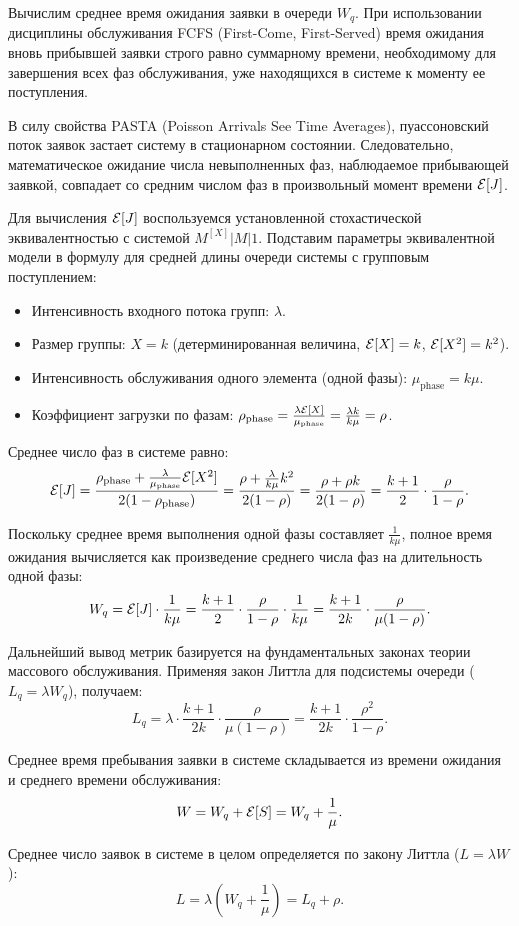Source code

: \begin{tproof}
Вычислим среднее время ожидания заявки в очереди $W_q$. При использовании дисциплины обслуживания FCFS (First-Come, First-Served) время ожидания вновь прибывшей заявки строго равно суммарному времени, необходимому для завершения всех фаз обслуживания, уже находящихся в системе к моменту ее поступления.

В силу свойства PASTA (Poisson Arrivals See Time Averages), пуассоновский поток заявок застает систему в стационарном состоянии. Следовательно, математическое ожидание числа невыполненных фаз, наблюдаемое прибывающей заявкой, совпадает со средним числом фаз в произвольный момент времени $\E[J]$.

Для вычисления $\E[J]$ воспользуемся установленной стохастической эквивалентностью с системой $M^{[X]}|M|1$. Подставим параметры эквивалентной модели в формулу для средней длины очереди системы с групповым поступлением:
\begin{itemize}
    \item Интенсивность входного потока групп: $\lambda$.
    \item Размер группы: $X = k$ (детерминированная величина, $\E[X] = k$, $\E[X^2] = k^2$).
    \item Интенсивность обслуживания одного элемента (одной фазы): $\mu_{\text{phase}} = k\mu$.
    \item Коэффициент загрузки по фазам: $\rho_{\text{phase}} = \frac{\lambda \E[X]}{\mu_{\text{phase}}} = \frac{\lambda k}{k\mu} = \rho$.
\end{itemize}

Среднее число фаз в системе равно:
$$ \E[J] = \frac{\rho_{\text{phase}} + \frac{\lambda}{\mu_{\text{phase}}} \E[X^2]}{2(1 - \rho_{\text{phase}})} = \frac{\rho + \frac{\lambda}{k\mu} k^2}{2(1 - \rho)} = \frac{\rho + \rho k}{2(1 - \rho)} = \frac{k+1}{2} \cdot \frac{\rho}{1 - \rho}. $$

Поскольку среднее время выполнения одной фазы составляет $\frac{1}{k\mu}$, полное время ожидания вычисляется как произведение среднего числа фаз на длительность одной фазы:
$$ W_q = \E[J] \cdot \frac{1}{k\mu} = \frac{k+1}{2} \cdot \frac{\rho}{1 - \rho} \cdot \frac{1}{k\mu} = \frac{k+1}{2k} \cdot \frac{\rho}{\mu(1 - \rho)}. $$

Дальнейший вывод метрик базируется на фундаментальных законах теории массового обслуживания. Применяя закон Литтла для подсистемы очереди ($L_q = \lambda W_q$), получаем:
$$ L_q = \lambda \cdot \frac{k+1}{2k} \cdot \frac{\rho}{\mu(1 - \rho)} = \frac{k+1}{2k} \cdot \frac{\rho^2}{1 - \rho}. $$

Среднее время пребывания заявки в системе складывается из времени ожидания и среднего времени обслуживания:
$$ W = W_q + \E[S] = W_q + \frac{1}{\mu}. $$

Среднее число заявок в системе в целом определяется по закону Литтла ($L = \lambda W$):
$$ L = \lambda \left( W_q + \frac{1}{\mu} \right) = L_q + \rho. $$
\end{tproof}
--
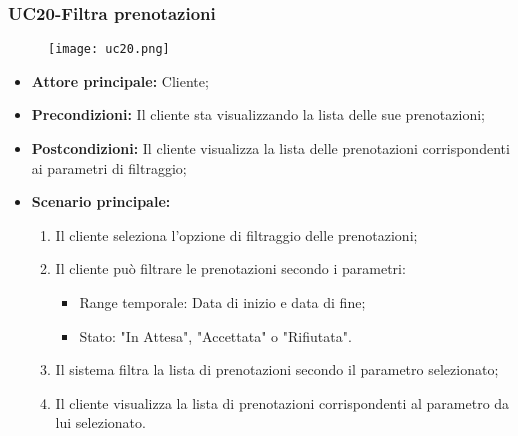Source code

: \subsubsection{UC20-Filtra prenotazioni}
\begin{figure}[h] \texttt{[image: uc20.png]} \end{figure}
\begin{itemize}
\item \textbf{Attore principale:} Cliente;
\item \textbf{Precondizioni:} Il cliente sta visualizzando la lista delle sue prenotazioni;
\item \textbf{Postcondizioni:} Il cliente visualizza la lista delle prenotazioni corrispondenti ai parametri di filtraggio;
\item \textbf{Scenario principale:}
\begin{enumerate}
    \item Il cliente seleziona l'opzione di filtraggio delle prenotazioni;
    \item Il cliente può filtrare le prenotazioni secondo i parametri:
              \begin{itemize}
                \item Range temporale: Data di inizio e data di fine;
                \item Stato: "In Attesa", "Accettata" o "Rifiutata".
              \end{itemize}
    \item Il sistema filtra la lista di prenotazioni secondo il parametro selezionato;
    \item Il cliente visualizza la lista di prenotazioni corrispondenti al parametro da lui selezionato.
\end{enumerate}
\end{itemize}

Your goal
In the material above, transcribe exactly the lines beginning at the one with "Интенсивность обслуживания одного" and ending at the one with "W_q = \E[J] \cdot", both included.

Response to the task
    \item Интенсивность обслуживания одного элемента (одной фазы): $\mu_{\text{phase}} = k\mu$.
    \item Коэффициент загрузки по фазам: $\rho_{\text{phase}} = \frac{\lambda \E[X]}{\mu_{\text{phase}}} = \frac{\lambda k}{k\mu} = \rho$.
\end{itemize}

Среднее число фаз в системе равно:
$$ \E[J] = \frac{\rho_{\text{phase}} + \frac{\lambda}{\mu_{\text{phase}}} \E[X^2]}{2(1 - \rho_{\text{phase}})} = \frac{\rho + \frac{\lambda}{k\mu} k^2}{2(1 - \rho)} = \frac{\rho + \rho k}{2(1 - \rho)} = \frac{k+1}{2} \cdot \frac{\rho}{1 - \rho}. $$

Поскольку среднее время выполнения одной фазы составляет $\frac{1}{k\mu}$, полное время ожидания вычисляется как произведение среднего числа фаз на длительность одной фазы:
$$ W_q = \E[J] \cdot \frac{1}{k\mu} = \frac{k+1}{2} \cdot \frac{\rho}{1 - \rho} \cdot \frac{1}{k\mu} = \frac{k+1}{2k} \cdot \frac{\rho}{\mu(1 - \rho)}. $$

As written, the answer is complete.